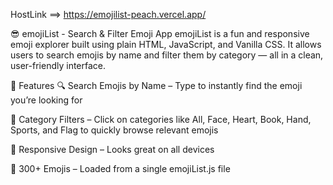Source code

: HostLink ==> https://emojilist-peach.vercel.app/

😎 emojiList - Search & Filter Emoji App
emojiList is a fun and responsive emoji explorer built using plain HTML, JavaScript, and Vanilla CSS. It allows users to search emojis by name and filter them by category — all in a clean, user-friendly interface.

🚀 Features
🔍 Search Emojis by Name – Type to instantly find the emoji you’re looking for

📂 Category Filters – Click on categories like All, Face, Heart, Book, Hand, Sports, and Flag to quickly browse relevant emojis

📱 Responsive Design – Looks great on all devices

💯 300+ Emojis – Loaded from a single emojiList.js file
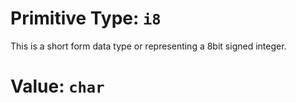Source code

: # Primitive Type: `i8`
This is a short form data type or representing a 8bit signed integer.

# Value: `char`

■ ■ ■ ■ ■ ■ ■

**What you will do**
Retype the records verbatim, but not their images.

**Response to the exercise**
Source code

: HostLink ==> https://emojilist-peach.vercel.app/

😎 emojiList - Search & Filter Emoji App
emojiList is a fun and responsive emoji explorer built using plain HTML, JavaScript, and Vanilla CSS. It allows users to search emojis by name and filter them by category — all in a clean, user-friendly interface.

🚀 Features
🔍 Search Emojis by Name – Type to instantly find the emoji you’re looking for

📂 Category Filters – Click on categories like All, Face, Heart, Book, Hand, Sports, and Flag to quickly browse relevant emojis

📱 Responsive Design – Looks great on all devices

💯 300+ Emojis – Loaded from a single emojiList.js file
Source code

: # Primitive Type: `i8`
This is a short form data type or representing a 8bit signed integer.

# Value: `char`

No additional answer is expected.